Iakov Ivanovich Rostovtsev (born Jan. 9, 1804, [Dec. 28, 1803, Old Style], St. Petersburg, Russia—died Feb. 18 [Feb. 6], 1860) was a leader in the formulation of the statutes emancipating the Russian serfs.
Rostovtsev was a career military man. He was a young officer at the time of the Decembrist uprising in 1825. After being invited by several Decembrist officers to participate in the plot, he informed Tsar Nicholas I of the intended rebellion without naming names.

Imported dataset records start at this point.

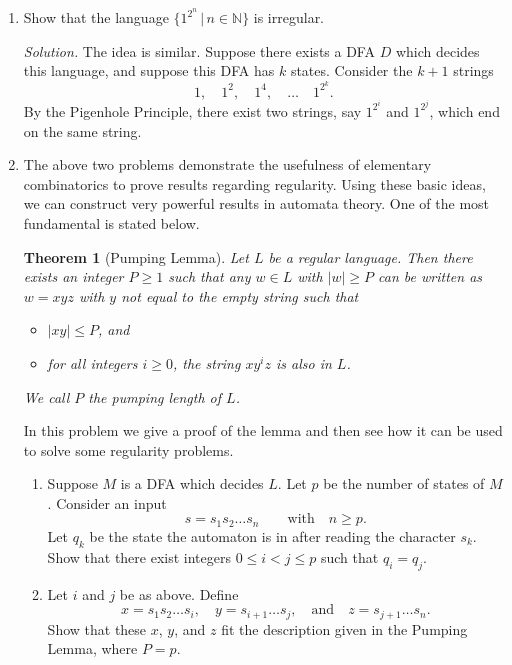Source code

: \documentclass[11pt]{article}
\newtheorem{thm}{Theorem}[section]
\newcounter{enum}
\newcommand{\solution}
{
\vspace{5pt}
\noindent\textit{Solution.}\qquad
}
\begin{document}
\begin{enumerate}
\setcounter{enumi}{\theenum}

\item Show that the language $\{1^{2^n}\,|\,n\in\mathbb{N}\}$ is irregular.

\solution The idea is similar.  Suppose there exists a DFA $D$ which decides this language, and suppose this DFA has $k$ states.  Consider the $k+1$ strings \[1,\quad 1^2,\quad 1^4,\quad\ldots\quad 1^{2^k}.\] By the Pigenhole Principle, there exist two strings, say $1^{2^i}$ and $1^{2^j}$, which end on the same string.  

\item The above two problems demonstrate the usefulness of elementary combinatorics to prove results regarding regularity.  Using these basic ideas, we can construct very powerful results in automata theory.  One of the most fundamental is stated below.

\begin{thm}[Pumping Lemma] Let $L$ be a regular language.  Then there exists an integer $P\geq 1$ such that any $w\in L$ with $|w|\geq P$ can be written as $w=xyz$ with $y$ not equal to the empty string such that

\begin{itemize}

\item $|xy|\leq P$, and

\item for all integers $i\geq 0$, the string $xy^iz$ is also in $L$.

\end{itemize}

We call $P$ the \textit{pumping length} of $L$.
\end{thm}

In this problem we give a proof of the lemma and then see how it can be used to solve some regularity problems.

\begin{enumerate}

\item Suppose $M$ is a DFA which decides $L$.  Let $p$ be the number of states of $M$.  Consider an input \[s=s_1s_2\ldots s_n\qquad\text{with}\quad n\geq p.\] Let $q_k$ be the state the automaton is in after reading the character $s_k$.  Show that there exist integers $0\leq i < j\leq p$ such that $q_i=q_j$.

\item Let $i$ and $j$ be as above.  Define \[x=s_1s_2\ldots s_i,\quad y=s_{i+1}\ldots s_j,\quad\text{and}\quad z = s_{j+1}\ldots s_n.\] Show that these $x$, $y$, and $z$ fit the description given in the Pumping Lemma, where $P=p$.


\end{enumerate}
\end{enumerate}
\end{document}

During the 1840s and ’50s Rostovtsev held staff posts concerned with military education and the administration of the cadet corps. After the Russian government publicly announced in 1857 its intention to reform serfdom, General Rostovtsev was named to the secret committee to deliberate the means of reform. His report to the tsar was based on research and his foreign travels rather than on personal familiarity with the problems of the peasantry, but the report was carefully reasoned and caused him to be made chairman of the Editing Commission that would draft the preliminary statutes for emancipation. In this capacity he won the trust of Tsar Alexander II, who delegated broad responsibility to him. Rostovtsev led this group as it formulated the government’s new policy regarding the peasantry and was largely responsible for the emancipation statutes of Feb. 19, 1861, issued a year after his death. His own concept of the principles to be followed in the reforms was based on the notions of complete and immediate abolition of the landowner’s power over the serf, the administrative and judicial autonomy of peasant communes, and state aid to enable the freed peasants to purchase land allotments.
After his death Rostovtsev was succeeded as chairman of the commission by the conservative Prince V.N. Panin.